## Exercise description
Go through the records and report each line in which the word "junit" occurs.
━━━━━━━━━━━━━━━━━━━━
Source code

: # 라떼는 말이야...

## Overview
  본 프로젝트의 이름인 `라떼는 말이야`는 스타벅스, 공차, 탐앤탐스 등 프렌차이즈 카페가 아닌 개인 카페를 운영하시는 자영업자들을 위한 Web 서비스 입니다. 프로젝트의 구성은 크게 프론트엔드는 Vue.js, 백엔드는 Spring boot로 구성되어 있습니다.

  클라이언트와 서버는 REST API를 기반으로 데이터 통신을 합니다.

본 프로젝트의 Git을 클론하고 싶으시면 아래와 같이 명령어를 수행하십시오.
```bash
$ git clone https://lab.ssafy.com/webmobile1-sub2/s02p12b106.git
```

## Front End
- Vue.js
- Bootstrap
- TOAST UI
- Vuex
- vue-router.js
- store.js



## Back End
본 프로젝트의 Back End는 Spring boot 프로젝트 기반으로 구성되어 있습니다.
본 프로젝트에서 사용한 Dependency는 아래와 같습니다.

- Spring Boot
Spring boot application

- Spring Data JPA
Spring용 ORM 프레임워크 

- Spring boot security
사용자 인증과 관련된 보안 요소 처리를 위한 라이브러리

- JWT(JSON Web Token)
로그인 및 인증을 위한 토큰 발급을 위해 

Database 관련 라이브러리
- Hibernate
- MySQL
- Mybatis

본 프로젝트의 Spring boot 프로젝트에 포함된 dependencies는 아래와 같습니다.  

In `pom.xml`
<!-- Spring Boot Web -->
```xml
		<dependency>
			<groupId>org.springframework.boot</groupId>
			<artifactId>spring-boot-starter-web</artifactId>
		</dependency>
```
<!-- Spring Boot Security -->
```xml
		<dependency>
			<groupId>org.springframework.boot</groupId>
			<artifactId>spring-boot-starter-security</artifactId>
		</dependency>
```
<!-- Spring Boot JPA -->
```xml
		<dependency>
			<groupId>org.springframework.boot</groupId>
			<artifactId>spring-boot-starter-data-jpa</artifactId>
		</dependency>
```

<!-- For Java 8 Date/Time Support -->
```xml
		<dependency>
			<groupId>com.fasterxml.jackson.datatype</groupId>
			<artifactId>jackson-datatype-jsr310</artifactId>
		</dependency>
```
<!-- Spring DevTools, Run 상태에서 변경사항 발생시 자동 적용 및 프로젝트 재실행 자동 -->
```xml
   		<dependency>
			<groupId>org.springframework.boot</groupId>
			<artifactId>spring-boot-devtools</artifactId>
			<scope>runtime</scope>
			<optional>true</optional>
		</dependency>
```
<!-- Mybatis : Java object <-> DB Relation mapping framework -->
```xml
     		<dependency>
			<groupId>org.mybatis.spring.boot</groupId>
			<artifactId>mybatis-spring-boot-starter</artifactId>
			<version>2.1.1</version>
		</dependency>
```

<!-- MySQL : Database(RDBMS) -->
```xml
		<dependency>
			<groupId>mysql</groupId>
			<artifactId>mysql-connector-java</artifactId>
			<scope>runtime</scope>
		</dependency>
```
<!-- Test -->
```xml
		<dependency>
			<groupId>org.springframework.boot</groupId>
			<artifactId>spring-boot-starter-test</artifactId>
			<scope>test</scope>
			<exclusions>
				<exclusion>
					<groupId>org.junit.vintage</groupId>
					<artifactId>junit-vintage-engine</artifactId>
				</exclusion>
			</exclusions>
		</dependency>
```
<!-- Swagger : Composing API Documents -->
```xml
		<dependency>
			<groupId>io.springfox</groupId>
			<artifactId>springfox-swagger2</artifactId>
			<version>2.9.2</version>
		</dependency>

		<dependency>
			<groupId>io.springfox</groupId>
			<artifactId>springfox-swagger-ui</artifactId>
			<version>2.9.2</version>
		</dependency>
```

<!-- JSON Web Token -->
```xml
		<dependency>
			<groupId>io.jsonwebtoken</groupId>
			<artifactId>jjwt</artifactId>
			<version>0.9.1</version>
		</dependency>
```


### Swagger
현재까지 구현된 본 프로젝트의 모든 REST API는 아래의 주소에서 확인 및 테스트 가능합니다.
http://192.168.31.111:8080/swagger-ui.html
━━━━━━━━━━━━━━━━━━━━
## Solution to this problem
					<groupId>org.junit.vintage</groupId>
					<artifactId>junit-vintage-engine</artifactId>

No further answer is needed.